Note: We highly recommend running HiCOPS through batch job submission sbatch
instead of srun
. Make sure to follow the relevant Hybrid MPI/OpenMP batch submission template when doing so.
# without MPI
$ $HICOPS_INSTALL/bin/hicops $HICOPS_INSTALL/bin/uparams.txt
# SLURM without MPI
$ srun [OPTIONS] $HICOPS_INSTALL/bin/hicops $HICOPS_INSTALL/bin/uparams.txt
# with MPI
$ mpirun -np [N] [OPTIONS] $HICOPS_INSTALL/bin/hicops \
$HICOPS_INSTALL/bin/uparams.txt
# SLURM with MPI
$ srun [OPTIONS] mpirun -np [N] [OPTIONS] $HICOPS_INSTALL/bin/hicops \
$HICOPS_INSTALL/bin/uparams.txt
vi. After HiCOPS execution is complete, run the psm2excel
tool with workspace
output directory (set in the sampleparams.txt file) as arguments.
# psm2excel
$ $HICOPS_INSTALL/tools/psm2excel [/path/to/hicops/workspace/output]
# psm2excel with SLURM
$ srun [OPTIONS] --nodes=1 $HICOPS_INSTALL/tools/psm2excel -i \
[/path/to/hicops/workspace/output]
vii. Repeat Steps iii. to vi. when you modify parameters in the sampleparams.txt
.
Precautions
Please read and follow the following precautions to avoid any errors.

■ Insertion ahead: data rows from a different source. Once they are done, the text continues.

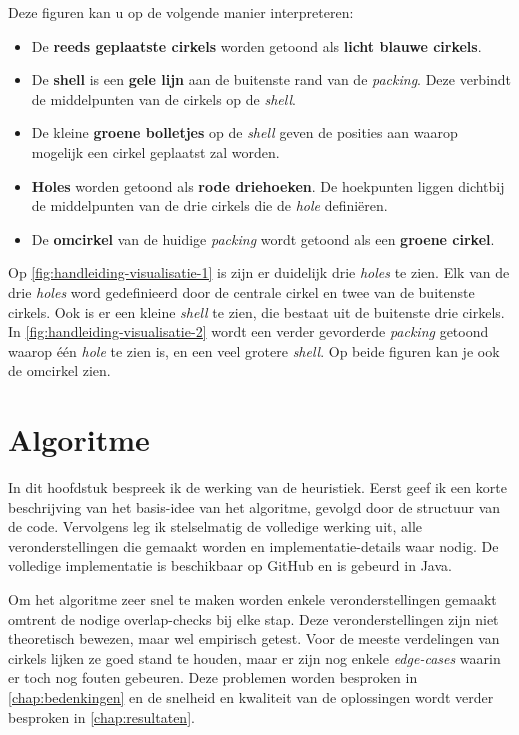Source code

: \documentclass[12pt,a4paper,oneside]{book}
\begin{document}
Deze figuren kan u op de volgende manier interpreteren:

\begin{itemize}  
\item De \textbf{reeds geplaatste cirkels} worden getoond als \textbf{licht blauwe cirkels}.
\item De \textbf{shell} is een \textbf{gele lijn} aan de buitenste rand van de \textit{packing}. Deze verbindt de middelpunten van de cirkels op de \textit{shell}.
\item De kleine \textbf{groene bolletjes} op de \textit{shell} geven de posities aan waarop mogelijk een cirkel geplaatst zal worden.
\item \textbf{Holes} worden getoond als \textbf{rode driehoeken}. De hoekpunten liggen dichtbij de middelpunten van de drie cirkels die de \textit{hole} definiëren.
\item De \textbf{omcirkel} van de huidige \textit{packing} wordt getoond als een \textbf{groene cirkel}.
\end{itemize}

Op \autoref{fig:handleiding-visualisatie-1} is zijn er duidelijk drie \textit{holes} te zien.
Elk van de drie \textit{holes} word gedefinieerd door de centrale cirkel en twee van de buitenste cirkels.
Ook is er een kleine \textit{shell} te zien, die bestaat uit de buitenste drie cirkels.
In \autoref{fig:handleiding-visualisatie-2} wordt een verder gevorderde \textit{packing} getoond waarop één \textit{hole} te zien is, en een veel grotere \textit{shell}.
Op beide figuren kan je ook de omcirkel zien.

\chapter{Algoritme} \label{chap:algoritme}

In dit hoofdstuk bespreek ik de werking van de heuristiek.
Eerst geef ik een korte beschrijving van het basis-idee van het algoritme, gevolgd door de structuur van de code.
Vervolgens leg ik stelselmatig de volledige werking uit, alle veronderstellingen die gemaakt worden en implementatie-details waar nodig.
De volledige implementatie is beschikbaar op GitHub \cite{circle-packing-github} en is gebeurd in Java.

Om het algoritme zeer snel te maken worden enkele veronderstellingen gemaakt omtrent de nodige overlap-checks bij elke stap.
Deze veronderstellingen zijn niet theoretisch bewezen, maar wel empirisch getest.
Voor de meeste verdelingen van cirkels lijken ze goed stand te houden, maar er zijn nog enkele \textit{edge-cases} waarin er toch nog fouten gebeuren.
Deze problemen worden besproken in \autoref{chap:bedenkingen} en de snelheid en kwaliteit van de oplossingen wordt verder besproken in \autoref{chap:resultaten}.
\end{document}
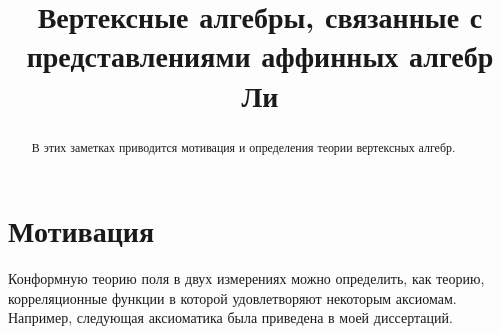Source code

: \documentclass[12pt]{article}
\begin{document}
\title{Вертексные алгебры, связанные с представлениями аффинных алгебр Ли}

\maketitle

\begin{abstract}
  В этих заметках приводится мотивация и определения теории вертексных алгебр.
\end{abstract}

\section{Мотивация}

Конформную теорию поля в двух измерениях можно определить, как теорию, корреляционные функции в
которой удовлетворяют некоторым аксиомам. Например, следующая аксиоматика была приведена в моей
диссертаций. 
\end{document}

- Always use a unique workspace directory for each experiment, specially for the simultaneously running HiCOPS instances to avoid overwriting intermediate results and other errors.
- Always convert the TSV results into Excel file using
psm2excel
(last step) before using the same workspace folder for another experiment. It is always better to use a unique workspace folder for each experimental run. - Do not run too many simultaneous HiCOPS instances with large number of nodes allocated to each instance to avoid I/O bandwidth contention and thus, performance degradation.
- Do not modify the generated files such as
uparams.txt
manually and instead re-generate using the relevant runtime tool. - Avoid using relative paths in the sampleparams.txt file to avoid any errors.